# Vintage Chihuabua Pics



## Chi Nation (Mar 7, 2012)

*It was brought jp in a previous thread how much we would enjoy looking and readi g about chihuahuas way back in the day lol
So if you have any old school chi pics or stories, post them up!!*


----------



## Mandy (Jan 16, 2009)

heres some i found awww


----------



## Mandy (Jan 16, 2009)

just a few more


----------



## Chi Nation (Mar 7, 2012)

*great pics! I love old pics *


----------



## Chi Nation (Mar 7, 2012)

*Hmmmmmm!! They all seem to be deer heads.  *


----------



## AussieLass (Mar 1, 2012)

EastGreenChihuahuas said:


> *Hmmmmmm!! They all seem to be deer heads.  *


Hmmmm!! Indeedy, they certainly do appear to be deer heads.


----------



## KittyD (Apr 2, 2010)

Yup! :lol:


----------



## Mandy (Jan 16, 2009)

and a few more they also all seem to be short coat as i think the original coat was short and the long coat was bred in later


----------



## jesuschick (Dec 5, 2010)

EastGreenChihuahuas said:


> *Hmmmmmm!! They all seem to be deer heads.  *


Is that the impetus of this thread?
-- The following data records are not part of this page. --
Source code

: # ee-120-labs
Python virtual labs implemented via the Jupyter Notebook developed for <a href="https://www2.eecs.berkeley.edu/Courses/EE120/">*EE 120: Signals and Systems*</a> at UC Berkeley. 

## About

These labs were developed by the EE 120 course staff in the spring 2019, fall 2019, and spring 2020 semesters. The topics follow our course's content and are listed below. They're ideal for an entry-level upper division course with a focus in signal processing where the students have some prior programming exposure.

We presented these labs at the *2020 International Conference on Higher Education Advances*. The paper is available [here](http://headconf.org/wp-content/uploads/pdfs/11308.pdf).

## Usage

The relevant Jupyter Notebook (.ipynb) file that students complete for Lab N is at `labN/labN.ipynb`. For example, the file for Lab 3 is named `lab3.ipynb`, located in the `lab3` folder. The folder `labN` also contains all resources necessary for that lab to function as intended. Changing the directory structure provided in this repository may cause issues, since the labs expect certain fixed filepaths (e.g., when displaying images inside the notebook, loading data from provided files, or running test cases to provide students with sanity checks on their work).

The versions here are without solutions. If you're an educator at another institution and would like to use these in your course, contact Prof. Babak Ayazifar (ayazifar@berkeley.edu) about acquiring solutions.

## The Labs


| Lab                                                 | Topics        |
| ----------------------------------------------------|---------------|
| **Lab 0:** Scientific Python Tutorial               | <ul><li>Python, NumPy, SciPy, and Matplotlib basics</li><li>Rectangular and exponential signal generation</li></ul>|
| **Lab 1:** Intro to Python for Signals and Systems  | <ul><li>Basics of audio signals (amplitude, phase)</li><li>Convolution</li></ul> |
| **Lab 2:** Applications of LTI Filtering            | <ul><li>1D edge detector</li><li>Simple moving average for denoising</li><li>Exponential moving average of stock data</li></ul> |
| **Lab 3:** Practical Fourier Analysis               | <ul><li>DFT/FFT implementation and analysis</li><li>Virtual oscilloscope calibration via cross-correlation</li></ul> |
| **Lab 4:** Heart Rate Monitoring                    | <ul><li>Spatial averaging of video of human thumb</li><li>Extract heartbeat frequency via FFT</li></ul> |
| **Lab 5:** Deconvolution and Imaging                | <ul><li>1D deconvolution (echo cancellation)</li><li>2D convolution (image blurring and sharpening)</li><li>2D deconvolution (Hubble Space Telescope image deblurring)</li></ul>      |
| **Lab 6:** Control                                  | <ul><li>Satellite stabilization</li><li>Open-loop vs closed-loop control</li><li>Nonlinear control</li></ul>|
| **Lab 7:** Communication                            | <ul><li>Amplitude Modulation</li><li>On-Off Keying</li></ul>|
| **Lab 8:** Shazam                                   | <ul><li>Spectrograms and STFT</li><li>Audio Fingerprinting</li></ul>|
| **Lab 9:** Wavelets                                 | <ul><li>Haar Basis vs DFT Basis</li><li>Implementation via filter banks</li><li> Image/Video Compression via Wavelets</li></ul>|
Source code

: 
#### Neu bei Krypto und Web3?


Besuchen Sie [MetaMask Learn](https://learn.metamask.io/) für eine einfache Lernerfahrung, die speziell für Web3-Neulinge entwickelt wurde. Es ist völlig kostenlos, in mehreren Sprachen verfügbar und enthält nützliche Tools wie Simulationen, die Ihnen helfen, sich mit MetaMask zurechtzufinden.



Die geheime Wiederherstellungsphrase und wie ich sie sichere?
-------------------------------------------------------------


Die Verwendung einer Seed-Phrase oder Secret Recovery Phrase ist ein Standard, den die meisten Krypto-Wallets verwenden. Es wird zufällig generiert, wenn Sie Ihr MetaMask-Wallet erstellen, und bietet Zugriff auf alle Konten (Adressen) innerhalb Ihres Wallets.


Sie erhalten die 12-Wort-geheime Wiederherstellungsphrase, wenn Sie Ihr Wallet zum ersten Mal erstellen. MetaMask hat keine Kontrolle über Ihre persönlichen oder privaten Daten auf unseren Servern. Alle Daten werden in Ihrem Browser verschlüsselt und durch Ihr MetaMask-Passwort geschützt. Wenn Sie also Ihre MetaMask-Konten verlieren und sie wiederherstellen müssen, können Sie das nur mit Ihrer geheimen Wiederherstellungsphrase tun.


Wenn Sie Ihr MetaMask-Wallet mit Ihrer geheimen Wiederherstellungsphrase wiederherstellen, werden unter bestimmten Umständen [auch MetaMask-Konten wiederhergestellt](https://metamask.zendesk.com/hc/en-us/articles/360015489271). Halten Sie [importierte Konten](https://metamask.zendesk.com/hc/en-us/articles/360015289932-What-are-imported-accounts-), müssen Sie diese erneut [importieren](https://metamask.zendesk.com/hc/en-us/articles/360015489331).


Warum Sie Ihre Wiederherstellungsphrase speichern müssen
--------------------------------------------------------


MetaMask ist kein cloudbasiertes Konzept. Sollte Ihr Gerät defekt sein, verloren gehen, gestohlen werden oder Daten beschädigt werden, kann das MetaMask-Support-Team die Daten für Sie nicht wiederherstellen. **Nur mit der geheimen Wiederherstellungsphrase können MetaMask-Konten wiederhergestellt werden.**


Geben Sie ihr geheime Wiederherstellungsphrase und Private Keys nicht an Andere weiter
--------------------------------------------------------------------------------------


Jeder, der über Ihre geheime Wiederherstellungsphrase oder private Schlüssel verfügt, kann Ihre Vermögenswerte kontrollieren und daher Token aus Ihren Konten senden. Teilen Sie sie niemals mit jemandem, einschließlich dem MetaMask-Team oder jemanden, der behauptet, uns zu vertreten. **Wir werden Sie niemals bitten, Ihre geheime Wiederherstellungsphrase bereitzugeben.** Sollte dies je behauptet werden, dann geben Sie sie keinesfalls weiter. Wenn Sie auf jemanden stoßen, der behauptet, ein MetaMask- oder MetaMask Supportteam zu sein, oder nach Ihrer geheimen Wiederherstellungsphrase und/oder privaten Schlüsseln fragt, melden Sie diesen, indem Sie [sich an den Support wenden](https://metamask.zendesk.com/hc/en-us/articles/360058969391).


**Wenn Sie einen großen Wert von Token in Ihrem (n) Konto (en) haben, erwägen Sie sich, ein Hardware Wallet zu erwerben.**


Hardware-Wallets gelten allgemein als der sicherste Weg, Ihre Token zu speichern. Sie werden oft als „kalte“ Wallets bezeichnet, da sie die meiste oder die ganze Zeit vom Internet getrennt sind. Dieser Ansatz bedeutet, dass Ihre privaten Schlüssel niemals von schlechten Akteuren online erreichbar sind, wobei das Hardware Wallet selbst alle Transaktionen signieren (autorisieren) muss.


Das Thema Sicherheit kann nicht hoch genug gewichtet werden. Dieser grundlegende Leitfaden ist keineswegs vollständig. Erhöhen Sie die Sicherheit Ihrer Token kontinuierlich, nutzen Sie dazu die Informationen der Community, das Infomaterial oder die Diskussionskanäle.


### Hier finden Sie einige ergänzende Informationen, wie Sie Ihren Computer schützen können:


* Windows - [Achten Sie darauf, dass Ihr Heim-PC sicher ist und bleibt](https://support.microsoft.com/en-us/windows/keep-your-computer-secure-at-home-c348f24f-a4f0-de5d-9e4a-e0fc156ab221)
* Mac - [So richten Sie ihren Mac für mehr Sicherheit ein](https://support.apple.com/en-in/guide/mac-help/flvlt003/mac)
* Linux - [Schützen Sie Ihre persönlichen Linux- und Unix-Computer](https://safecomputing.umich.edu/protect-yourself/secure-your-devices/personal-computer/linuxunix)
To prove that point?
I was looking for photos to participate but if this is the case, no thank you.
No good can come from stirring up the apple versus deer head debate.


----------



## Chi Nation (Mar 7, 2012)

jesuschick said:


> Is that the impetus of this thread? To prove that point?


No no no, not at all. I actually like seeing the old pics. I just noticed that that they where deer head chis. 
I love old pics and seeing how things where back in the old days. This isnt a debate thread in any way, just want to share old pics that we can all enjoy.


----------



## Mandy (Jan 16, 2009)

id like to see more vintage long coats but having trouble finding any


----------



## Chi Nation (Mar 7, 2012)

Mandy said:


> and a few more they also all seem to be short coat as i think the original coat was short and the long coat was bred in later


I love this pic!!!! I tried putting Olivia on the back of one of my brothers Mastiffs and it scared the crap out of her lol


----------



## doginthedesert (Oct 10, 2011)

I love this one-








The expression on that dog is just priceless.

Also this would be an awfully complicated round about way to start some rant about head type... I think we are all just having some fun here. At least I am.


----------



## jesuschick (Dec 5, 2010)

doginthedesert said:


> Also this would be an awfully complicated round about way to start some rant about head type... I think we are all just having some fun here. At least I am.


I can understand that out of context my question would not have made sense. This this thread is a spin off of another thread that became a negative back and forth. That is why I was asking. She answered that this was not.


----------



## chideb (Jan 29, 2008)




----------



## LostLakeLua (Sep 6, 2009)

I too want to see more vintage LC chi's!!


----------



## Chi Nation (Mar 7, 2012)

doginthedesert said:


> I love this one-
> 
> 
> 
> ...


His face is like " wtf am i doing here" hahaha!!


----------



## elaina (Jul 1, 2008)

heres a cute one of a long haired chi

Vintage Photo Man in Fine Suit Holding Chihuahua Dog | eBay


----------



## Chi Nation (Mar 7, 2012)

KittynKahlua said:


> I too want to see more vintage LC chi's!!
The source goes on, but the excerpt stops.